Description of the task.
Please return every line of the records below that contains the word "with".

Record set.
# # # #

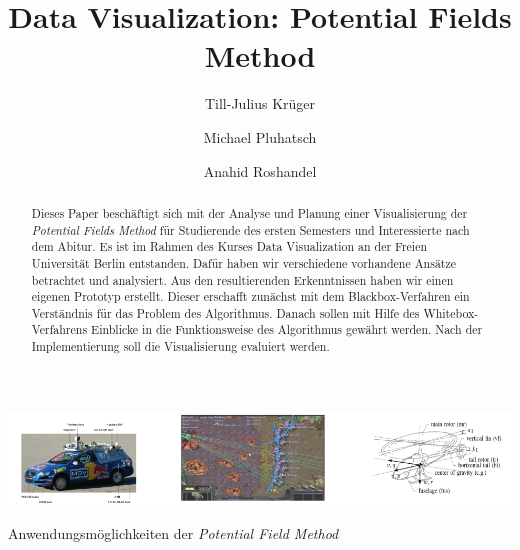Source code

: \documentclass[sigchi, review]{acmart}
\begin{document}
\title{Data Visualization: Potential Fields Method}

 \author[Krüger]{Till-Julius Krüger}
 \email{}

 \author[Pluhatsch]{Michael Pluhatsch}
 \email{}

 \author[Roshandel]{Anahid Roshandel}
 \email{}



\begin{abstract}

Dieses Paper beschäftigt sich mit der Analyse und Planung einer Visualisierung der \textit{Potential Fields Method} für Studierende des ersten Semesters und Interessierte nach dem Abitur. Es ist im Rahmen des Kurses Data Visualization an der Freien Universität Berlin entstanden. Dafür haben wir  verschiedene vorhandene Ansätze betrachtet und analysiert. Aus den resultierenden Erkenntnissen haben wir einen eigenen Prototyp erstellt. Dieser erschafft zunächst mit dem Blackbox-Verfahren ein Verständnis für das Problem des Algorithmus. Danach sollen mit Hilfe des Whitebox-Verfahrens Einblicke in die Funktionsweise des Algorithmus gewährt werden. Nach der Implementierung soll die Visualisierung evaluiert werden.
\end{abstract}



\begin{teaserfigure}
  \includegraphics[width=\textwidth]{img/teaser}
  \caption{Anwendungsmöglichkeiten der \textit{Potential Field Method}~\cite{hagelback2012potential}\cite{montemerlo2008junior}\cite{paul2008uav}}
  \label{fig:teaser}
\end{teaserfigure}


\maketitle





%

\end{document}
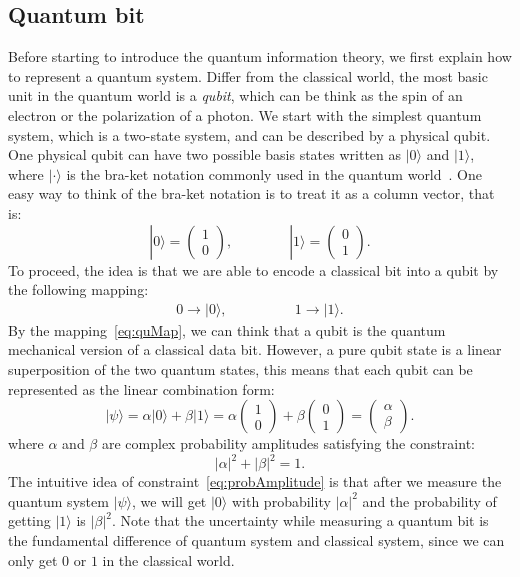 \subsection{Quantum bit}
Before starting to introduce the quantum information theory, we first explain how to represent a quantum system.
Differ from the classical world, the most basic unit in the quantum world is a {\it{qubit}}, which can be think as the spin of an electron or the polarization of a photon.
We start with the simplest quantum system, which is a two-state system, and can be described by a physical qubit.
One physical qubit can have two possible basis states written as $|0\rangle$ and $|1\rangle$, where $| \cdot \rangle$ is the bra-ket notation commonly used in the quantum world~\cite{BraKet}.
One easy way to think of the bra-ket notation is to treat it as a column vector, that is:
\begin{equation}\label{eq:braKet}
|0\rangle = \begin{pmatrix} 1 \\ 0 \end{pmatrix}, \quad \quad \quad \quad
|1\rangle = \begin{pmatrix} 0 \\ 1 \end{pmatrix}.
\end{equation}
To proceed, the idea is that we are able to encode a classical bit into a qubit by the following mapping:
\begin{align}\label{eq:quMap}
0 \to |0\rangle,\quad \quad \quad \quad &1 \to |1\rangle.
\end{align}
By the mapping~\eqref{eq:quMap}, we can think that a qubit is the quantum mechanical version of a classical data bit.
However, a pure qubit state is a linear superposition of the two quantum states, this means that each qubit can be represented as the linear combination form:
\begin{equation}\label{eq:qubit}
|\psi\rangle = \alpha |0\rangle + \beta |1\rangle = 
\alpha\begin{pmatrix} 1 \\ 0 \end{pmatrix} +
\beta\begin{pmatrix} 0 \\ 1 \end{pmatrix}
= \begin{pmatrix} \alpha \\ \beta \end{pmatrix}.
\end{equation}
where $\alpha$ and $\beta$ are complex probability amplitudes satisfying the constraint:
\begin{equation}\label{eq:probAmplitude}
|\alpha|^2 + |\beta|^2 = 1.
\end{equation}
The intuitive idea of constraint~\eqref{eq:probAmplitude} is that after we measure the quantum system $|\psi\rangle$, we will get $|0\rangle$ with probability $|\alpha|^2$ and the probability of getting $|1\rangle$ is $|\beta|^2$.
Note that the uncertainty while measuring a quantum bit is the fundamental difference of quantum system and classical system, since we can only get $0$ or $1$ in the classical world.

# # # #

Output.
We start with the simplest quantum system, which is a two-state system, and can be described by a physical qubit.
The intuitive idea of constraint~\eqref{eq:probAmplitude} is that after we measure the quantum system $|\psi\rangle$, we will get $|0\rangle$ with probability $|\alpha|^2$ and the probability of getting $|1\rangle$ is $|\beta|^2$.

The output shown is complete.